▶ _TO DO_: Reading the records beneath this task, work out how many lines contain the word "shields" and reply with only that number.
----------------------------------------
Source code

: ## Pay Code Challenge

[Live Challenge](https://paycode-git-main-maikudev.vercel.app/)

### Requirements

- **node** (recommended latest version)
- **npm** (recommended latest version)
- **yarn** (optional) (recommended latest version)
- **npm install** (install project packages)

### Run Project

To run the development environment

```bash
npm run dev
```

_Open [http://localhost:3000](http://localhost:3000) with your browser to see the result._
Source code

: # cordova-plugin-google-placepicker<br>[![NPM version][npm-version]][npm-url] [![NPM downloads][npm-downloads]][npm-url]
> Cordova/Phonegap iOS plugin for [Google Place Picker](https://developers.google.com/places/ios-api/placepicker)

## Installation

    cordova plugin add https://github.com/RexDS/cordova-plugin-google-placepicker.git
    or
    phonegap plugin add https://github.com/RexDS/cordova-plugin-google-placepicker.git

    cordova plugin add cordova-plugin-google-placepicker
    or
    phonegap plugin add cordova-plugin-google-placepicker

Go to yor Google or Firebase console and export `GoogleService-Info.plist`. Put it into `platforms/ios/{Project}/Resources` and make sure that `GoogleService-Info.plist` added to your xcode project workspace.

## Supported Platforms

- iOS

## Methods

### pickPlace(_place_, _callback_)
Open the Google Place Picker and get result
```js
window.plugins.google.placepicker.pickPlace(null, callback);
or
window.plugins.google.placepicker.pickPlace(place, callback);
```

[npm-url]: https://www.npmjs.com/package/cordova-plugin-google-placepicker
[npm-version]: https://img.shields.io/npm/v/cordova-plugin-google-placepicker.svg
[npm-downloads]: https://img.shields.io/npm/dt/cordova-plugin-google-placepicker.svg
----------------------------------------
▶ _ANSWER SPACE_: 2